Everything I do, I do for you.

 

“Let me help Anton and Aleksey a little more. I will fly back with them later.”

 

“Hurry. I want you with me in the Kremlin. I have been dreaming of it.” Sergey squeezed his hand.

 

“You must focus on what you need to do. You are the president, Sergey. Your duty is to the Russian people. They need you now, more than ever.”

 

“Together. We will do it all together. You and me. The way it should be.”

 

He wouldn’t last a year without Sergey. Depression would kill him, murder him, the aching loss of Sergey a black hole that would suck his life away. “Ya lyublyu tyeba.” I love you. I’ve loved you from the moment you held me that first night. I will always love you. I will die loving you. But this is the way it must be. He squeezed Sergey’s hand back. Our people need you, and I am just one broken man. “Go, before Ilya has an aneurism.”

 

He got to see Sergey’s smile one last time. “Zvezda moya, I will see you soon.”

 

My star. He loved that nickname, had burned up inside when Sergey had first used it. No one ever thought he was a star, certainly not their star. For a few days, though, he’d been loved, and he’d burned bright with love himself. But like all stars, he was burning out, and every step Sergey took away from him made his soul collapse into itself. A black hole was forming in the center of his chest, in the center of his heart. Maybe not even a year. Maybe just six months.

 

He watched Sergey fly off, and the world bled away its color.

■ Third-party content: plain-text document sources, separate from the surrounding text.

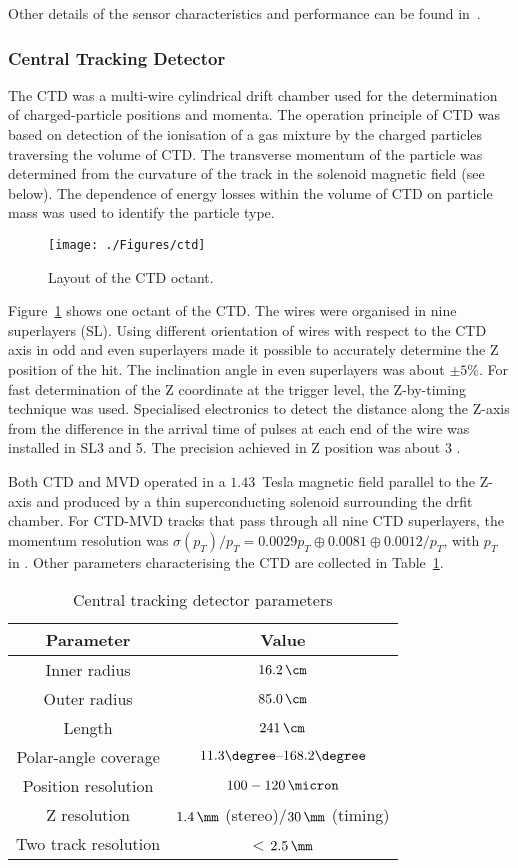 Other details of the sensor characteristics and performance can be found in~\cite{tech:mvd:prc9701}.

\subsubsection{Central Tracking Detector}
\label{subsubsec:ctd}
The CTD was a multi-wire cylindrical drift chamber used for the determination of charged-particle positions and momenta. The operation principle of CTD was based on detection of the ionisation of a gas mixture by the charged particles traversing the volume of CTD. The transverse momentum of the particle was determined from the curvature of the track in the solenoid magnetic field (see below). The dependence of energy losses within the volume of CTD on particle mass was used to identify the particle type.
\begin{figure}[htpb]
	\centering
		\texttt{[image: ./Figures/ctd]}
	\caption{Layout of the CTD octant.}
	\label{fig:ctd}
\end{figure}
Figure~\ref{fig:ctd} shows one octant of the CTD. The wires were organised in nine superlayers (SL). Using different orientation of wires with respect to the CTD axis in odd and even superlayers made it possible to accurately determine the Z position of the hit. The inclination angle in even superlayers was about $\pm 5\%$. For fast determination of the Z coordinate at the trigger level, the Z-by-timing technique was used. Specialised electronics to detect the distance along the Z-axis from the difference in the arrival time of pulses at each end of the wire was installed in SL3 and 5. The precision achieved in Z position was about 3 \cm.

Both CTD and MVD operated in a $1.43$~Tesla magnetic field parallel to the Z-axis and produced by a thin superconducting solenoid surrounding the drfit chamber. For CTD-MVD tracks that pass through all nine CTD superlayers, the momentum resolution was $\sigma(p_{T})/p_{T} = 0.0029 p_{T} \oplus 0.0081 \oplus
0.0012/p_{T}$, with $p_{T}$ in \GeV. Other parameters characterising the CTD are collected in Table~\ref{tab:ctdgeomparameters}.

\begin{table}[htbp]
	\centering
\begin{tabular}{ | c | c | }
     \hline
      Parameter & Value \\
			\hline
			\hline
			Inner radius & $16.2\,\cm$ \\ \hline
      Outer radius & $85.0\,\cm$  \\ \hline
			Length & $241\,\cm$ \\ \hline 
			Polar-angle coverage & $11.3\degree \mbox{--} 168.2\degree$ \\ \hline
			Position resolution & $100-120\,\micron$ \\ \hline
			Z resolution & $1.4\,\mm$ (stereo)/$30\,\mm$ (timing) \\ \hline
			Two track resolution & < $2.5\,\mm$ \\
      \hline
     \end{tabular}
	\caption{Central tracking detector parameters}
	\label{tab:ctdgeomparameters}
\end{table}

Turquoise and aquamarine, crystal white and baby’s breath blue, the colors of the Arctic, smeared to gray. He ended up on a prison transport, flying to Lubyanka prison. Transferring all the prisoners was chaotic, and he slipped away from the FSB.

 

He felt a clock on his back, ticking down the days he had left. North. He’d head north. Back to the ice. He’d freeze the burn of Sergey’s love out of his soul.

 

* * *

 

Weeks later, he walked into his cabin in the Russian north, buried in the snow, off the edges of every map, and color roared back into his world.


Timestamp: Sasha’s POV during the later parts of Enemy Within and the battles in the Arctic.